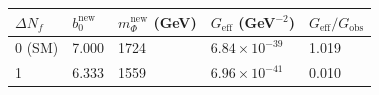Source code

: \documentclass[
  11pt,
]{article}
\begin{document}
\begin{longtable}[]{@{}lllll@{}}
\toprule
\begin{minipage}[b]{0.17\columnwidth}\raggedright
\(\Delta N_f\)\strut
\end{minipage} & \begin{minipage}[b]{0.17\columnwidth}\raggedright
\(b_0^{\text{new}}\)\strut
\end{minipage} & \begin{minipage}[b]{0.17\columnwidth}\raggedright
\(m_\Phi^{\text{new}}\) (GeV)\strut
\end{minipage} & \begin{minipage}[b]{0.17\columnwidth}\raggedright
\(G_{\text{eff}}\) (GeV\(^{-2}\))\strut
\end{minipage} & \begin{minipage}[b]{0.17\columnwidth}\raggedright
\(G_{\text{eff}} / G_{\text{obs}}\)\strut
\end{minipage}\tabularnewline
\midrule
\endhead
\begin{minipage}[t]{0.17\columnwidth}\raggedright
0 (SM)\strut
\end{minipage} & \begin{minipage}[t]{0.17\columnwidth}\raggedright
7.000\strut
\end{minipage} & \begin{minipage}[t]{0.17\columnwidth}\raggedright
1724\strut
\end{minipage} & \begin{minipage}[t]{0.17\columnwidth}\raggedright
\(6.84 \times 10^{-39}\)\strut
\end{minipage} & \begin{minipage}[t]{0.17\columnwidth}\raggedright
1.019\strut
\end{minipage}\tabularnewline
\begin{minipage}[t]{0.17\columnwidth}\raggedright
1\strut
\end{minipage} & \begin{minipage}[t]{0.17\columnwidth}\raggedright
6.333\strut
\end{minipage} & \begin{minipage}[t]{0.17\columnwidth}\raggedright
1559\strut
\end{minipage} & \begin{minipage}[t]{0.17\columnwidth}\raggedright
\(6.96 \times 10^{-41}\)\strut
\end{minipage} & \begin{minipage}[t]{0.17\columnwidth}\raggedright
0.010\strut
\end{minipage}\tabularnewline

\end{longtable}
\end{document}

══════════

**REQUIREMENT:** What is the number of lines in the listing that hold "times"? Give that number and nothing more.

**WRITTEN ANSWER:** 2